His mind scampered further, recalling her pattern before every performance. She liked to arrive at the concert hall very early and give the music a final study. Dinner prior to an evening performance was an apple and a few sips of champagne. An iced bucket was always there in her dressing room. Always. She rarely drank more than a single glass, but she insisted on a full bottle. She considered such touches her due. Her voice coach arrived then and together they did a major warm-up. Then she was fitted into the opera’s first costume, assisted only by one trusted dresser, for it was during this period that she also moved into character.

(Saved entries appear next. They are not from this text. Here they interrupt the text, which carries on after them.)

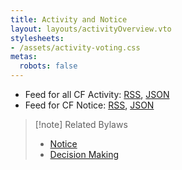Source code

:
 ```yaml
---
title: Activity and Notice
layout: layouts/activityOverview.vto
stylesheets:
- /assets/activity-voting.css
metas:
  robots: false
---
```


- Feed for all CF Activity: [RSS](/feed/index.rss), [JSON](/feed/index.json)
- Feed for CF Notice: [RSS](/feed/notice.rss), [JSON](/feed/notice.json)

> [!note] Related Bylaws
>
> - [Notice](../foundation/bylaws/7-notice-records.md#notice)
> - [Decision Making](../foundation/bylaws/6-decision-making.md)
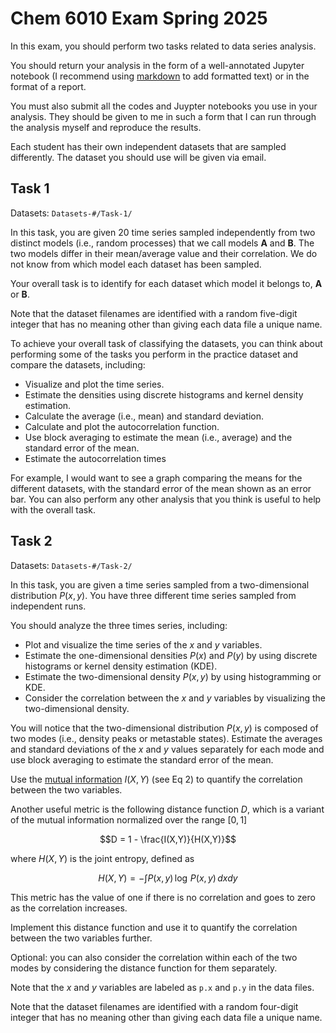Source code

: # Chem 6010 Exam Spring 2025

In this exam, you should perform two tasks related to data series analysis. 

You should return your analysis in the form of a well-annotated Jupyter notebook (I recommend using [markdown](https://jupyter-notebook.readthedocs.io/en/stable/examples/Notebook/Working%20With%20Markdown%20Cells.html) to add formatted text) or in the format of a report. 

You must also submit all the codes and Juypter notebooks you use in your analysis. They should be given to me in such a form that I can run through the analysis myself and reproduce the results. 

Each student has their own independent datasets that are sampled differently. The dataset you should use will be given via email. 

## Task 1 

Datasets: `Datasets-#/Task-1/`

In this task, you are given 20 time series sampled independently from two distinct models (i.e., random processes) that we call models **A** and **B**. The two models differ in their mean/average value and their correlation. We do not know from which model each dataset has been sampled. 

Your overall task is to identify for each dataset which model it belongs to, **A** or **B**. 

Note that the dataset filenames are identified with a random five-digit integer that has no meaning other than giving each data file a unique name. 

To achieve your overall task of classifying the datasets, you can think about performing some of the tasks you perform in the practice dataset and compare the datasets, including:
- Visualize and plot the time series.
- Estimate the densities using discrete histograms and kernel density estimation.
- Calculate the average (i.e., mean) and standard deviation. 
- Calculate and plot the autocorrelation function.
- Use block averaging to estimate the mean (i.e., average) and the standard error of the mean.
- Estimate the autocorrelation times

For example, I would want to see a graph comparing the means for the different datasets, with the standard error of the mean shown as an error bar. You can also perform any other analysis that you think is useful to help with the overall task.

## Task 2

Datasets: `Datasets-#/Task-2/`

In this task, you are given a time series sampled from a two-dimensional distribution $P(x,y)$. You have three different time series sampled from independent runs. 

You should analyze the three times series, including: 
- Plot and visualize the time series of the $x$ and $y$ variables. 
- Estimate the one-dimensional densities $P(x)$ and $P(y)$ by using discrete histograms or kernel density estimation (KDE).
- Estimate the two-dimensional density $P(x,y)$ by using histogramming or KDE.
- Consider the correlation between the $x$ and $y$ variables by visualizing the two-dimensional density.

You will notice that the two-dimensional distribution $P(x,y)$ is composed of two modes (i.e., density peaks or metastable states). Estimate the averages and standard deviations of the $x$ and $y$ values separately for each mode and use block averaging to estimate the standard error of the mean. 

Use the [mutual information](https://en.wikipedia.org/wiki/Mutual_information) $I(X,Y)$ (see Eq 2) to quantify the correlation between the two variables. 

Another useful metric is the following distance function $D$, which is a variant of the mutual information normalized over the range $[0,1]$
```math
D = 1 - \frac{I(X,Y)}{H(X,Y)}
```
where $H(X,Y)$ is the joint entropy, defined as 
```math
H(X,Y) = -\int P(x,y) \, \log \, P(x,y) \, dx dy
```
This metric has the value of one if there is no correlation and goes to zero as the correlation increases. 

Implement this distance function and use it to quantify the correlation between the two variables further. 

Optional: you can also consider the correlation within each of the two modes by considering the distance function for them separately. 

Note that the $x$ and $y$ variables are labeled as `p.x` and `p.y` in the data files. 

Note that the dataset filenames are identified with a random four-digit integer that has no meaning other than giving each data file a unique name.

Then the final warm-up, another few sips of champagne, and up to the stage. No calming exercises for Erin. This was time for energy and excitement. Reiner sat and recalled what it was like to move alongside Erin Brandt as she headed for the stage. Her focus was so tight that the rest of the world faded into meaningless shadows. She saw nothing, heard nothing, felt nothing. Her world was ahead of her, her life, her entire existence. The only reality she ever cared about waited just beyond where the stage manager stood and smiled the welcome she did not see, his hand timed to open the curtain on the conductor’s downbeat. Then she could step forward, and drink in the lights and the music and the adoration. Then she knew the rapture of being worshiped.